Employers therefore should establish a timekeeping procedure that requires all non-exempt workers to maintain and submit an accurate record of all hours worked, regardless of where or when the work was performed. Further, employers should consider drafting the policy to prohibit any “off-the-clock” work and require written authorization from the employer before incurring any overtime. In addition, the policy should provide that by submitting time records to the employer, the employee is affirming that such records are accurate and reflect all hours worked. Similarly, because it is particularly difficult for employers to monitor remote workers, employers should also consider implementing a written policy prohibiting employees from doing personal and/or non-company work during the employee’s regularly scheduled hours.

The WHD also explains that employers cannot implicitly or overtly discourage or impede accurate reporting, and the employer must compensate employees for all reported hours worked. With that said, if an employee fails to report unscheduled hours worked through an employer’s established procedure, the employer is generally not required to investigate further to uncover unreported hours. Even though an employer may have access to non-payroll records of employees’ activities—such as records demonstrating that an employee accessed his or her work-issued electronic devices outside of reported hours—reasonable diligence generally does not require the employer to undertake impractical efforts such as sorting through this information to determine whether its employees worked hours beyond what they reported. However, depending on the circumstances, it could be practical for the employer to consult such records, so employers should seek the advice of counsel when making such nuanced determinations.

Ultimately, when employees fail to follow their employer’s reasonable time-reporting procedures they prevent the employer from knowing its obligation to compensate them. Accordingly, failure to compensate an employee for unreported hours that the employer did not know about, and had no reason to know were being performed, does not violate the FLSA.

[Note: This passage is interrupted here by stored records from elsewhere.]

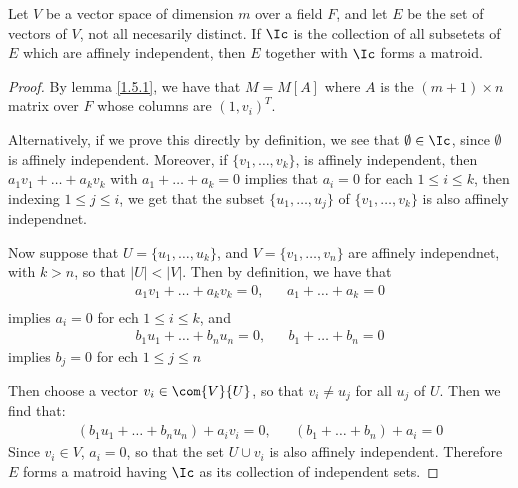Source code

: \begin{lemma}\label{1.5.2}
    Let $V$ be a vector space of dimension $m$ over a field $F$, and let  $E$
    be the set of vectors of $V$, not all necesarily distinct. If $\Ic$ is the
    collection of all subsetets of  $E$ which are affinely independent, then
    $E$ together with  $\Ic$ forms a matroid.
\end{lemma}
\begin{proof}
    By lemma \ref{1.5.1}, we have that $M=M[A]$ where $A$ is the  $(m+1) \times
    n$ matrix over $F$ whose columns are  $(1,v_i)^T$.

    Alternatively, if we prove this directly by definition, we see that
    $\emptyset \in \Ic$, since  $\emptyset$ is affinely independent. Moreover,
    if  $\{v_1, \dots, v_k\}$, is affinely independent, then
    $a_1v_1+\dots+a_kv_k$ with $a_1+\dots+a_k=0$ implies that $a_i=0$ for each
    $1 \leq i \leq k$, then indexing  $1 \leq j \leq i$, we get that the subset
    $\{u_1, \dots, u_j\}$ of $\{v_1, \dots, v_k\}$ is also affinely independnet.

    Now suppose that $U=\{u_1, \dots, u_k\}$, and $V=\{v_1, \dots, v_n\}$ are
    affinely independnet, with $k>n$, so that  $|U|<|V|$. Then by definition, we
    have that
    \begin{align*}
        a_1v_1+\dots+a_kv_k=0,  &&   a_1+\dots+a_k=0 \\
    \end{align*}
    implies $a_i=0$ for ech $1 \leq i \leq k$, and
    \begin{align*}
        b_1u_1+\dots+b_nu_n=0,  &&  b_1+\dots+b_n=0
    \end{align*}
    implies $b_j=0$ for ech $1 \leq j \leq n$

    Then choose a vector $v_i \in \com{V}{U}$, so that $v_i \neq u_j$ for all
    $u_j$ of  $U$. Then we find that:
    \begin{align*}
        (b_1u_1+\dots+b_nu_n)+a_iv_i=0,  &&  (b_1+\dots+b_n)+a_i=0
    \end{align*}
    Since $v_i \in V$,  $a_i=0$, so that the set  $U \cup v_i$ is also affinely
    independent. Therefore $E$ forms a matroid having  $\Ic$ as its collection
    of independent sets.
\end{proof}

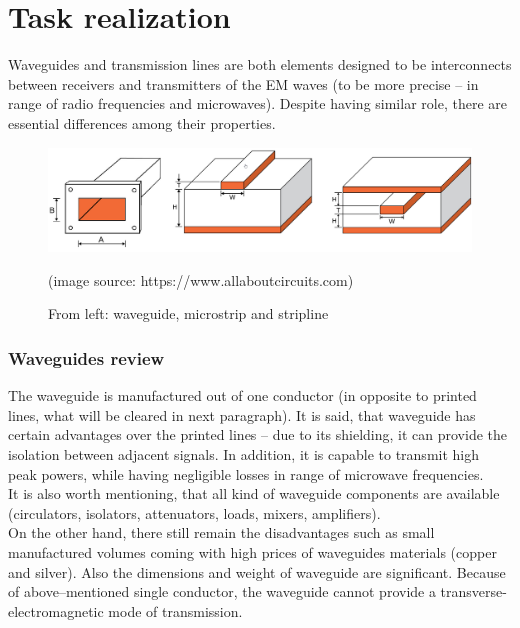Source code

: \documentclass[eng,printmode]{mgr}
\begin{document}
\section{Task realization}
Waveguides and transmission lines are both elements designed to be interconnects between receivers and transmitters of the EM waves (to be more precise -- in range of radio frequencies and microwaves). Despite having similar role, there are essential differences among their properties.

\begin{figure}[h]
	\centering
	\includegraphics[width=0.8\linewidth]{technology}
	\caption{From left: waveguide, microstrip and stripline} (image source: https://www.allaboutcircuits.com)
	\label{fig:technology}
\end{figure}

	

\subsubsection{Waveguides review }
The waveguide is manufactured out of one conductor (in opposite to printed lines, what will be cleared in next paragraph). It is said, that waveguide has certain advantages over the printed lines
-- due to its shielding, it can provide the isolation between adjacent signals. In addition, it is capable to transmit high peak powers, while having negligible losses in range of microwave frequencies.\\
It is also worth mentioning, that all kind of waveguide components are available (circulators, isolators, attenuators, loads, mixers, amplifiers).
\\
On the other hand, there still remain the disadvantages such as small manufactured volumes coming with high prices of waveguides materials (copper and silver). Also the dimensions and weight of waveguide are significant. Because of above--mentioned single conductor, the waveguide cannot provide a transverse-electromagnetic mode of transmission.
\end{document}
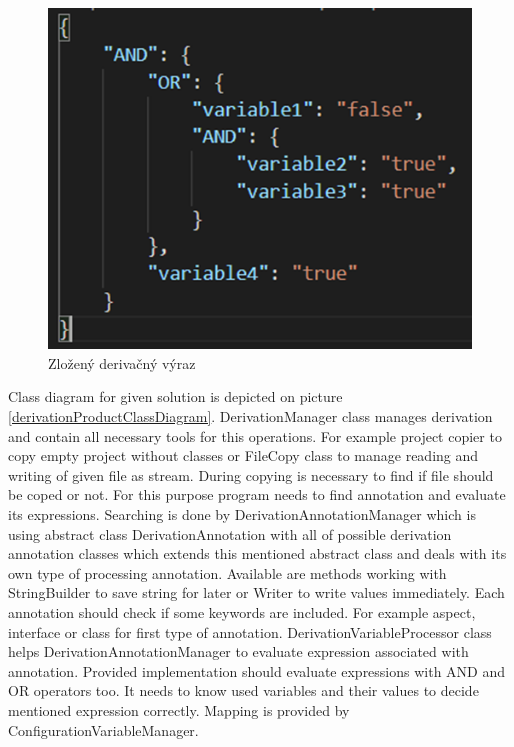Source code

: \documentclass[11pt,slovak,a4paper,twoside]{article}
\begin{document}
\begin{figure}[t]  %
					\begin{center}
									\includegraphics[width=\linewidth]{fig/expresion.png}
									\caption{Zložený derivačný výraz}
									\label{complexDerivationRule}
					\end{center}
\end{figure}

Class diagram for given solution is depicted on picture \ref{derivationProductClassDiagram}. DerivationManager class manages derivation and contain all necessary tools for this operations. For example project copier to copy empty project without classes or FileCopy class to manage reading and writing of given file as stream. During copying is necessary to find if file should be coped or not. For this purpose program needs to find annotation and evaluate its expressions. Searching is done by DerivationAnnotationManager which is using abstract class DerivationAnnotation with all of possible derivation annotation classes which extends this mentioned abstract class and deals with its own type of processing annotation. Available are methods working with StringBuilder to save string for later or Writer to write values immediately. Each annotation should check if some keywords are included. For example aspect, interface or class for first type of annotation. DerivationVariableProcessor class helps DerivationAnnotationManager to evaluate expression associated with annotation. Provided implementation should evaluate expressions with AND and OR operators too. It needs to know used variables and their values to decide mentioned expression correctly. Mapping is provided by ConfigurationVariableManager.
\end{document}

This Field Assistance Bulletin is an important reminder of employers’ obligations under the FLSA and provides clarity to the unprecedented number of employers who are utilizing teleworking arrangements during the COVID-19 pandemic, many of whom are doing so for the first time. Overall, an employer’s obligations to track and pay for hours worked by overtime-eligible employees is generally the same, regardless of whether the work is performed at the employer’s worksite or at the employee’s home.  Employers may still experience some logistical difficulties as they track the number of compensable hours worked by remote employees, but employers with teleworking arrangements can meet the reasonable diligence standard under the FLSA if they establish a reasonable process that ensures timely and accurate reporting of and payment for hours worked. Further, employers should be careful not to discourage employees from accurately reporting their hours worked. Employers should promptly investigate any issues that may arise, and should consult with counsel in order to ensure they are properly tracking the number of hours worked by their teleworking employees.